EXERCISE BRIEF
A picture-free, exact transcript of the entries below is required.

───── TASK INPUT

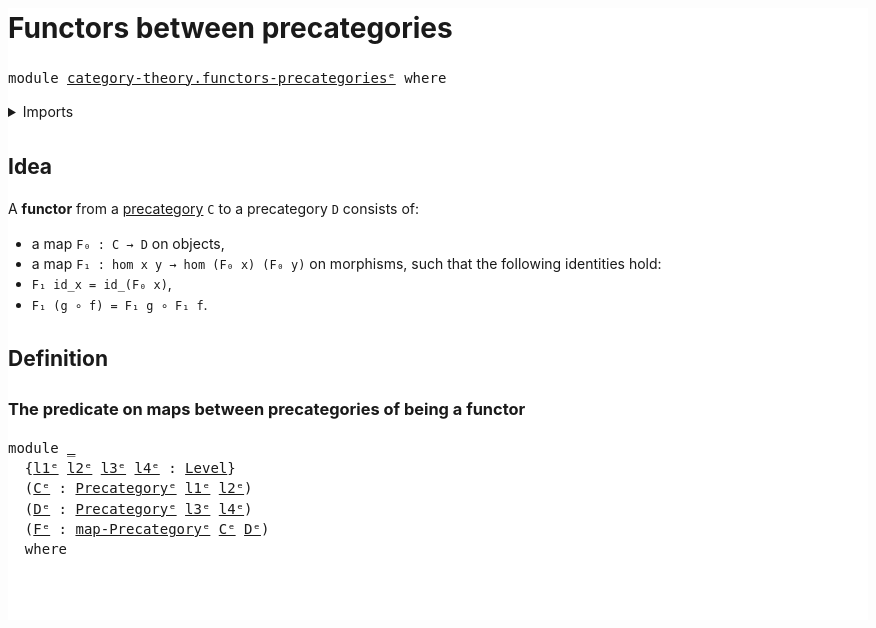 # Functors between precategories

<pre class="Agda"><a id="43" class="Keyword">module</a> <a id="50" href="category-theory.functors-precategories%25E1%25B5%2589.html" class="Module">category-theory.functors-precategoriesᵉ</a> <a id="90" class="Keyword">where</a>
</pre>
<details><summary>Imports</summary></details>

## Idea

A **functor** from a [precategory](category-theory.precategories.md) `C` to a
precategory `D` consists of:

- a map `F₀ : C → D` on objects,
- a map `F₁ : hom x y → hom (F₀ x) (F₀ y)` on morphisms, such that the following
  identities hold:
- `F₁ id_x = id_(F₀ x)`,
- `F₁ (g ∘ f) = F₁ g ∘ F₁ f`.

## Definition

### The predicate on maps between precategories of being a functor

<pre class="Agda"><a id="1275" class="Keyword">module</a> <a id="1282" href="category-theory.functors-precategories%25E1%25B5%2589.html#1282" class="Module">_</a>
  <a id="1286" class="Symbol">{</a><a id="1287" href="category-theory.functors-precategories%25E1%25B5%2589.html#1287" class="Bound">l1ᵉ</a> <a id="1291" href="category-theory.functors-precategories%25E1%25B5%2589.html#1291" class="Bound">l2ᵉ</a> <a id="1295" href="category-theory.functors-precategories%25E1%25B5%2589.html#1295" class="Bound">l3ᵉ</a> <a id="1299" href="category-theory.functors-precategories%25E1%25B5%2589.html#1299" class="Bound">l4ᵉ</a> <a id="1303" class="Symbol">:</a> <a id="1305" href="Agda.Primitive.html#742" class="Postulate">Level</a><a id="1310" class="Symbol">}</a>
  <a id="1314" class="Symbol">(</a><a id="1315" href="category-theory.functors-precategories%25E1%25B5%2589.html#1315" class="Bound">Cᵉ</a> <a id="1318" class="Symbol">:</a> <a id="1320" href="category-theory.precategories%25E1%25B5%2589.html#3370" class="Function">Precategoryᵉ</a> <a id="1333" href="category-theory.functors-precategories%25E1%25B5%2589.html#1287" class="Bound">l1ᵉ</a> <a id="1337" href="category-theory.functors-precategories%25E1%25B5%2589.html#1291" class="Bound">l2ᵉ</a><a id="1340" class="Symbol">)</a>
  <a id="1344" class="Symbol">(</a><a id="1345" href="category-theory.functors-precategories%25E1%25B5%2589.html#1345" class="Bound">Dᵉ</a> <a id="1348" class="Symbol">:</a> <a id="1350" href="category-theory.precategories%25E1%25B5%2589.html#3370" class="Function">Precategoryᵉ</a> <a id="1363" href="category-theory.functors-precategories%25E1%25B5%2589.html#1295" class="Bound">l3ᵉ</a> <a id="1367" href="category-theory.functors-precategories%25E1%25B5%2589.html#1299" class="Bound">l4ᵉ</a><a id="1370" class="Symbol">)</a>
  <a id="1374" class="Symbol">(</a><a id="1375" href="category-theory.functors-precategories%25E1%25B5%2589.html#1375" class="Bound">Fᵉ</a> <a id="1378" class="Symbol">:</a> <a id="1380" href="category-theory.maps-precategories%25E1%25B5%2589.html#1332" class="Function">map-Precategoryᵉ</a> <a id="1397" href="category-theory.functors-precategories%25E1%25B5%2589.html#1315" class="Bound">Cᵉ</a> <a id="1400" href="category-theory.functors-precategories%25E1%25B5%2589.html#1345" class="Bound">Dᵉ</a><a id="1402" class="Symbol">)</a>
  <a id="1406" class="Keyword">where</a>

──────────

SOLUTION TO THIS PROBLEM
 # Functors between precategories

<pre class="Agda"><a id="43" class="Keyword">module</a> <a id="50" href="category-theory.functors-precategories%25E1%25B5%2589.html" class="Module">category-theory.functors-precategoriesᵉ</a> <a id="90" class="Keyword">where</a>
</pre>
<details><summary>Imports</summary></details>

## Idea

A **functor** from a [precategory](category-theory.precategories.md) `C` to a
precategory `D` consists of:

- a map `F₀ : C → D` on objects,
- a map `F₁ : hom x y → hom (F₀ x) (F₀ y)` on morphisms, such that the following
  identities hold:
- `F₁ id_x = id_(F₀ x)`,
- `F₁ (g ∘ f) = F₁ g ∘ F₁ f`.

## Definition

### The predicate on maps between precategories of being a functor

<pre class="Agda"><a id="1275" class="Keyword">module</a> <a id="1282" href="category-theory.functors-precategories%25E1%25B5%2589.html#1282" class="Module">_</a>
  <a id="1286" class="Symbol">{</a><a id="1287" href="category-theory.functors-precategories%25E1%25B5%2589.html#1287" class="Bound">l1ᵉ</a> <a id="1291" href="category-theory.functors-precategories%25E1%25B5%2589.html#1291" class="Bound">l2ᵉ</a> <a id="1295" href="category-theory.functors-precategories%25E1%25B5%2589.html#1295" class="Bound">l3ᵉ</a> <a id="1299" href="category-theory.functors-precategories%25E1%25B5%2589.html#1299" class="Bound">l4ᵉ</a> <a id="1303" class="Symbol">:</a> <a id="1305" href="Agda.Primitive.html#742" class="Postulate">Level</a><a id="1310" class="Symbol">}</a>
  <a id="1314" class="Symbol">(</a><a id="1315" href="category-theory.functors-precategories%25E1%25B5%2589.html#1315" class="Bound">Cᵉ</a> <a id="1318" class="Symbol">:</a> <a id="1320" href="category-theory.precategories%25E1%25B5%2589.html#3370" class="Function">Precategoryᵉ</a> <a id="1333" href="category-theory.functors-precategories%25E1%25B5%2589.html#1287" class="Bound">l1ᵉ</a> <a id="1337" href="category-theory.functors-precategories%25E1%25B5%2589.html#1291" class="Bound">l2ᵉ</a><a id="1340" class="Symbol">)</a>
  <a id="1344" class="Symbol">(</a><a id="1345" href="category-theory.functors-precategories%25E1%25B5%2589.html#1345" class="Bound">Dᵉ</a> <a id="1348" class="Symbol">:</a> <a id="1350" href="category-theory.precategories%25E1%25B5%2589.html#3370" class="Function">Precategoryᵉ</a> <a id="1363" href="category-theory.functors-precategories%25E1%25B5%2589.html#1295" class="Bound">l3ᵉ</a> <a id="1367" href="category-theory.functors-precategories%25E1%25B5%2589.html#1299" class="Bound">l4ᵉ</a><a id="1370" class="Symbol">)</a>
  <a id="1374" class="Symbol">(</a><a id="1375" href="category-theory.functors-precategories%25E1%25B5%2589.html#1375" class="Bound">Fᵉ</a> <a id="1378" class="Symbol">:</a> <a id="1380" href="category-theory.maps-precategories%25E1%25B5%2589.html#1332" class="Function">map-Precategoryᵉ</a> <a id="1397" href="category-theory.functors-precategories%25E1%25B5%2589.html#1315" class="Bound">Cᵉ</a> <a id="1400" href="category-theory.functors-precategories%25E1%25B5%2589.html#1345" class="Bound">Dᵉ</a><a id="1402" class="Symbol">)</a>
  <a id="1406" class="Keyword">where</a>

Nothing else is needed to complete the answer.